**Record extracts:**
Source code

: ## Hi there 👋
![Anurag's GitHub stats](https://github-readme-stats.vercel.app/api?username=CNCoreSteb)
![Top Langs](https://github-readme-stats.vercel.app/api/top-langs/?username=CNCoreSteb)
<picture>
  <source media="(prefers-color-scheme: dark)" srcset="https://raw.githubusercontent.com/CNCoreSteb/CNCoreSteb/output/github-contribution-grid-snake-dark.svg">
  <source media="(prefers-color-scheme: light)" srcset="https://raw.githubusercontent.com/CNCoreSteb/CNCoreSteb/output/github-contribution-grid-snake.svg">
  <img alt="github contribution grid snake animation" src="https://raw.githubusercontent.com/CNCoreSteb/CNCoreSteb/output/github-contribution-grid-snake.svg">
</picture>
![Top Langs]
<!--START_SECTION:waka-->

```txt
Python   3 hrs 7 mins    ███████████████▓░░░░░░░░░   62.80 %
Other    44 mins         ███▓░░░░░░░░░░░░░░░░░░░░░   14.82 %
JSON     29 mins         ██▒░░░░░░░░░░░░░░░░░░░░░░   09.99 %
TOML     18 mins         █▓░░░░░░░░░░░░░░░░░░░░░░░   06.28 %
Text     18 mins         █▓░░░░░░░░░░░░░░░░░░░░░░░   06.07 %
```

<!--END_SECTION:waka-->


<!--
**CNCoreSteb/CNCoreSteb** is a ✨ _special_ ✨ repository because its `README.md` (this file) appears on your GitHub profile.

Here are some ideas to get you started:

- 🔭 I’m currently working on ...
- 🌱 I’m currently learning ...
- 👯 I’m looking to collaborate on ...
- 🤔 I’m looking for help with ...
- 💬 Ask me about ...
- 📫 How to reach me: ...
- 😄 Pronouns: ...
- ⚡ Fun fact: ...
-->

**Task requirements:** Count the lines in the records above that contain the word "username", and give only that number.

**Solution below:** 2